W homilii metropolita łódzki zwrócił uwagę na dzisiejszą Ewangelię, w której Pan powierza swój dom niewolnikom. - Dom to nie są cztery ściany i sufit. Dom to są ludzie. Kiedy Pan chce nam powierzyć swój dom, to znaczy, że najpierw chce nam powierzyć każdego człowieka. To sanktuarium Miłosierdzia Bożego jest piękną świątynią, ale każdy z obecnych tu ludzi jest piękniejszą świątynią niż ten kościół. Co więcej, każdy z obecnych tu ludzi jest ulubioną świątynią Pana, ulubionym domem. Jeśli Bóg gdzieś ma pragnienie mieszkać, to przede wszystkim w każdym człowieku. Jak szukacie domu Pana, to musicie się rozejrzeć po wszystkich, popatrzeć im w twarz - podkreślił duchowny.
Następnie, kard. Ryś podkreślił znaczenie troski o dom Pana w ewangelicznym wymiarze. Polega ona na pielęgnowaniu relacji, zadbaniu, aby Bóg był w człowieku i pośród wspólnoty. - Wszystkie nasze siostry i bracia noszą w sobie królewską godność, której wy możecie usługiwać jako niewolnicy. Ufam, że tego chcecie, że chcecie takiego kapłaństwa - zwrócił się do obłóczonych dzisiaj kleryków.
W kolejnej części homilii łódzki pasterz powiedział o adwentowych wezwaniach, pośród których jest zawierzenie Bożego domu ludziom. - Macie swoje miejsce w Kościele czy tylko chodzicie do Kościoła? Znacie to miejsce, w którym budujecie Kościół czy tylko przychodzicie na Mszę? Jesteśmy wezwani żeby czuwać przy domu Pana, czuwać przy tej wspólnocie i czuwać w takiej postawie kogoś, kto służy. Nie ma miejsca w Kościele, które stawia kogoś ponad innymi. Każda aktywność w Kościele i każdy wymiar odpowiedzialności za Kościół może być podejmowany wyłącznie w duchu posługi - wytłumaczył homileta.
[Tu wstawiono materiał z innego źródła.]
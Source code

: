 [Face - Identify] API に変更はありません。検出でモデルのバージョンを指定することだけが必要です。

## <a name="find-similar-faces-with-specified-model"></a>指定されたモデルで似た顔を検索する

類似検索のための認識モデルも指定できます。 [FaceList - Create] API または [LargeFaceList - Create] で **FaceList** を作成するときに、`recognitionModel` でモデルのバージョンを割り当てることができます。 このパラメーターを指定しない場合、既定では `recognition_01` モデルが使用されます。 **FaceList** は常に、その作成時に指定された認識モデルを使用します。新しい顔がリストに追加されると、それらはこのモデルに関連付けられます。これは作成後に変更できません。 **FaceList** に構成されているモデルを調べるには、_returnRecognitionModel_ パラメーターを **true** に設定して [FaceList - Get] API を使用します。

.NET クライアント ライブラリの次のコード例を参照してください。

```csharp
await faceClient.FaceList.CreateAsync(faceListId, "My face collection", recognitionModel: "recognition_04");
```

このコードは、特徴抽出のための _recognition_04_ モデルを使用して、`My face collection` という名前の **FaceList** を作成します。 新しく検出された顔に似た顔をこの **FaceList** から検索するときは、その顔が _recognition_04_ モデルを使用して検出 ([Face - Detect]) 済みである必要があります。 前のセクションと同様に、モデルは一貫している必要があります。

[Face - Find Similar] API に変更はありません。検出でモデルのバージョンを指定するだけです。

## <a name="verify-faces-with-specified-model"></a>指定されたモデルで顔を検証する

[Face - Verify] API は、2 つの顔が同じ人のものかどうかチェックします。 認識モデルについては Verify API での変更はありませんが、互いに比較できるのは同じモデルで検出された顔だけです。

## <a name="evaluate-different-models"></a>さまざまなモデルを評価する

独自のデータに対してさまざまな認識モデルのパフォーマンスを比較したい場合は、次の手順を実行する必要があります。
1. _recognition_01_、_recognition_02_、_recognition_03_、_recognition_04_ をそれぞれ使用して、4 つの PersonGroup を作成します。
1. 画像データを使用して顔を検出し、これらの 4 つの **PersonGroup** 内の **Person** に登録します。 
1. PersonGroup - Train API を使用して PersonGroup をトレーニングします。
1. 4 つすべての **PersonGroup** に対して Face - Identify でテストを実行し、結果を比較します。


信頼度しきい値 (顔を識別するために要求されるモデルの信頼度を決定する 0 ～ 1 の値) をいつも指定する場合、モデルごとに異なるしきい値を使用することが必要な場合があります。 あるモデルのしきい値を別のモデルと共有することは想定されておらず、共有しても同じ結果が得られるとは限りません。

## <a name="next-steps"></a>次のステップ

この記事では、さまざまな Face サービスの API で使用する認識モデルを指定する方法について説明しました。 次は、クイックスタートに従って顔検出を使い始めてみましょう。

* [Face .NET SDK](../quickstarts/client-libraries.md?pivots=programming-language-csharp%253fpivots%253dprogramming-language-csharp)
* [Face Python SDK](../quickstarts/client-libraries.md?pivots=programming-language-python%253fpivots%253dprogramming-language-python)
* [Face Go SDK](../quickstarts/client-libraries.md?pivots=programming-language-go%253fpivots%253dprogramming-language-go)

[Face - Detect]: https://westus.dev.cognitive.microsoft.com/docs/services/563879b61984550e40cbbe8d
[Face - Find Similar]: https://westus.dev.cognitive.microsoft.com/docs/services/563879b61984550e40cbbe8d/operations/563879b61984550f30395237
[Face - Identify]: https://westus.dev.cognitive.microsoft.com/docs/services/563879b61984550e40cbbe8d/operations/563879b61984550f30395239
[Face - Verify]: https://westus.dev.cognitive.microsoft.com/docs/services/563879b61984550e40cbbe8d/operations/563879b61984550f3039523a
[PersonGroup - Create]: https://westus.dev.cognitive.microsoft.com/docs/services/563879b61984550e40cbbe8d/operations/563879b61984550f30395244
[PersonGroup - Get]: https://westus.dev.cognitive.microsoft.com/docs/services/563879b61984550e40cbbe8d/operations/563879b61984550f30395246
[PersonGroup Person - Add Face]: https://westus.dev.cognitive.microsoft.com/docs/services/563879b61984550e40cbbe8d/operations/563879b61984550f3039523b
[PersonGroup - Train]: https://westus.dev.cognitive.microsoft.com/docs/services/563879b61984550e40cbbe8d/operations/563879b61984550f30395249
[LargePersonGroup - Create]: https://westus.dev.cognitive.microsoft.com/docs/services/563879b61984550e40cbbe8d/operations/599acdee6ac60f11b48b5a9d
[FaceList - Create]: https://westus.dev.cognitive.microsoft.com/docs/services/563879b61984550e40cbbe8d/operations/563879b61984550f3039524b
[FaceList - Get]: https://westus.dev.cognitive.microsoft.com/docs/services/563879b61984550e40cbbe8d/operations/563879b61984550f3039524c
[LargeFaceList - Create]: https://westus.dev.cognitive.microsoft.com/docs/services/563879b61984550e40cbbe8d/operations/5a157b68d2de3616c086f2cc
Nawiązując do słów św. Pawła, metropolita łódzki powiedział, że rozeznawanie i oczekiwanie nie jest biernym procesem, ale momentem czynnego czuwania na objawienie Chrystusa. - Pan jest zasłonięty w każdym z was sześciu. Jest wiele takich momentów, że Go we mnie nie widać, bo Go zasłaniam sobą, swoim urzędem, swoimi grzechami, zasłaniam Pana na wiele sposobów. Na co właściwie czekam, czego pragnę? Pragnę, aby się odsłonił, żeby Go we mnie było widać, żebym najpierw ja sam Go w sobie zobaczył. Jak On się odsłoni w was, to będziecie niewolnikami wobec Jego rodziny - podsumował. Na zakończenie kard. Ryś zaznaczył, że kiedy człowiek ujrzy odsłoniętego Jezusa, może kochać bardziej, co więcej, stworzyć wspólnotę myślenia, działania i życia z Bogiem. Przywołując słowa św. Pawła, metropolita łódzki, zachęcał zebranych, aby w czasie adwentu zechcieli odsłonić w sobie Jezusa, aby Mu się przyglądać i móc się nawrócić.
Podczas dzisiejszej uroczystości gotowość do formacji przygotowującej do przyjęcia święceń kapłańskich wyrazili: Jakub Bakalarz, Michał Kosiński, Kamil Lengier, Damian Maćkowiak, Adam Świerczek oraz Maksymilian Frąckowiak.
Wyższe Seminarium Duchowne w Łodzi zostało powołane do istnienia 9 sierpnia 1921 roku dekretem pierwszego ordynariusza ówczesnej diecezji łódzkiej – bp. Wincentego Tymienieckiego, a pierwszym rektorem, tej jednej z najstarszych uczelni Łodzi, został ks. Jan Krajewski.